Jocelyn Dunstan (she/her –  pln.cmm.uchile.cl ) is a professor at the Catholic University of Chile in a joint appointment between the Department of Computer Science and the Institute for Mathematical and Computational Engineering. She holds a master’s in Physics, a Ph.D. in applied mathematics and a postdoc in public health. Prof. Dunstan leads the clinical natural language processing group in Chile. In particular, they use methods to extract critical information and support decision-making. Besides, she is leading applied projects to leverage information extracted from free text with a gender perspective and privacy-preserving approaches. She also has a podcast called “ciencia de datos”. She enjoys discussing work-life balance in academia, the need for more diversity in science, and the importance of interdisciplinary research.  She is member of the A+I Alliance Artificial Intelligence Feminist Research Network.
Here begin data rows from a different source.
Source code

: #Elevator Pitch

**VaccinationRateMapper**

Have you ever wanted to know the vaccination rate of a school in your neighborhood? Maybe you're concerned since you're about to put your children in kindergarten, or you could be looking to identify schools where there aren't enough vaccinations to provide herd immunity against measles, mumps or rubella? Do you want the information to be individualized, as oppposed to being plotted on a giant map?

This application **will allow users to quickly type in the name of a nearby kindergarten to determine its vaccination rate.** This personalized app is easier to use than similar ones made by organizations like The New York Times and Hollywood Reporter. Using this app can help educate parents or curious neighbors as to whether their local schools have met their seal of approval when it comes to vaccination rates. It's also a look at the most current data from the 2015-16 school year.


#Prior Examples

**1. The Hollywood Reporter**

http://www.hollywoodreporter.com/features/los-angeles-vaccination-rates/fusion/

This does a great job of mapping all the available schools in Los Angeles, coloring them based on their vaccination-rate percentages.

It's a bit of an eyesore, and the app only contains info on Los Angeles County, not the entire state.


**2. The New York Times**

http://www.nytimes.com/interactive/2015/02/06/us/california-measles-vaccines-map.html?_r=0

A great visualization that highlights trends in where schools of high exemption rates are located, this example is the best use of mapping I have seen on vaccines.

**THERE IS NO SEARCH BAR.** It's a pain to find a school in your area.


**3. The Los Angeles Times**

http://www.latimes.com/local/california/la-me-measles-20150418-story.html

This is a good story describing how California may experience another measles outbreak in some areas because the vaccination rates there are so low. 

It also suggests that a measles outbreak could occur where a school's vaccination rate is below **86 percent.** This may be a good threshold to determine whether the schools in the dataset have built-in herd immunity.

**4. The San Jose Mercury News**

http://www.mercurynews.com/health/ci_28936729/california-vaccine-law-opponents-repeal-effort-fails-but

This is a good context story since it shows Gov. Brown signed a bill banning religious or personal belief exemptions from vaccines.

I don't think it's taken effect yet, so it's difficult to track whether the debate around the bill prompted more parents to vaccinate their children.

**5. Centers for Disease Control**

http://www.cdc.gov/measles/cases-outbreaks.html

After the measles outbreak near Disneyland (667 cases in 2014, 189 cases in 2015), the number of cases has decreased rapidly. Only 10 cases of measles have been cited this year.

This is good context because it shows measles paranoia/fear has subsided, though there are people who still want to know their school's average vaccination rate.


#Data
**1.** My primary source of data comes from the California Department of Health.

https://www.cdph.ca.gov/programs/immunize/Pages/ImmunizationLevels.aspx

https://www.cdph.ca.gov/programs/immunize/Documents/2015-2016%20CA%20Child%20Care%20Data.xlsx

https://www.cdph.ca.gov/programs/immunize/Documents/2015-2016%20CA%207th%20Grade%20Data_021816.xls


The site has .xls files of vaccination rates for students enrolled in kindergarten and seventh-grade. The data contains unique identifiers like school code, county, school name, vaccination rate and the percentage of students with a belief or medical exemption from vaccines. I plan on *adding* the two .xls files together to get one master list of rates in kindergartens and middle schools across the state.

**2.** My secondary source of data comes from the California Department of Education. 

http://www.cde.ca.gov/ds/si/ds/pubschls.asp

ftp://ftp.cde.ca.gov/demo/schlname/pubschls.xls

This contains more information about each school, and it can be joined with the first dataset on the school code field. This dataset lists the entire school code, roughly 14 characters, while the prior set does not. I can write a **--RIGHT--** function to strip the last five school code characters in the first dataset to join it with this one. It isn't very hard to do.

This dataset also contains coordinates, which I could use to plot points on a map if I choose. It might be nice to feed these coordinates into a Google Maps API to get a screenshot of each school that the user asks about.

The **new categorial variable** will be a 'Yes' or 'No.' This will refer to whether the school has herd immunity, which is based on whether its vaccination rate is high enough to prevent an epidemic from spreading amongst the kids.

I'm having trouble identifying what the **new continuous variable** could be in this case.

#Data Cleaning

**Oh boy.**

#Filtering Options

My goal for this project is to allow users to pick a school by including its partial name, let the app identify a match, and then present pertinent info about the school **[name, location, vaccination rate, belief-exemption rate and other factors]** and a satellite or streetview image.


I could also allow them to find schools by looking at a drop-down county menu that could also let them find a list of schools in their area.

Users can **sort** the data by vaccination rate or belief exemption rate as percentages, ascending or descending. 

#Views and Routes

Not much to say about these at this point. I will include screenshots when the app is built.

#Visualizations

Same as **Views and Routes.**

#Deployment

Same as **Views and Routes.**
Jennafer Shae Roberts (she/Her) is Ethics Researcher at Accel.AI since 2017 after she graduated with a masters degree in anthropology and social change. Her thesis work was on what it means to care in a world of neoliberalism and individualism. With Accel AI, she has led workshops and talks on mindset training for AI engineers and enthusiasts. In 2021, after moving to Cambodia, she focused her work on researching ethics in AI, and has since been composing research papers, textbook chapters, reports, meta-analyses, and blog posts on various topics in ethical AI including top-down and bottom-up implications of ethics for AI, machine learning bias and mitigating racial bias in medical machine learning, Indigenous Data Sovereignty and neocolonialism in data, and environmental and human rights issues within AI ethics.

Moderator

Genoveva Vargas-Solar (she/her – http://www.vargas-solar.com) is a principal scientist of the French Council of Scientific Research (CNRS) and a member of the DataBase group of Laboratory on Informatics on Image and Information Systems (LIRIS). She is a regular member of the Mexican Academia of Computing. She obtained her Habilitation à Diriger des Recherches (HDR – tenure) from University of Grenoble. She obtained her first PhD degree in Computer Science at University Joseph Fourier and her second PhD degree in Literature at University Stendhal. She obtained her first master’s degree in computer science at University Joseph Fourier and her second master’s degree in Compared Literature at University Stendhal. She did her undergraduate studies on Computer Systems Engineering at Universidad de las Américas in Puebla. She contributes to the construction of service-based database/data science management systems. She proposes query evaluation methodologies, algorithms, and tools for composing, deploying, and executing data science functions on just in time architectures (disaggregated data centres). Her research interests in Literature concern middle age Literature, myths’ critics and myths’ analysis applied to different myths of origins. She promotes gender equality and diversity and inclusion (DEI) actions. She is a member of the gender equality committee at LIRIS and she coordinates the DEI database conferences initiative. She leads the SINFONIA and JOWDISAI projects on women’s work in AI and DS. She actively promotes scientific cooperation in Computer Science between Latin America and Europe, particularly between France and Mexico.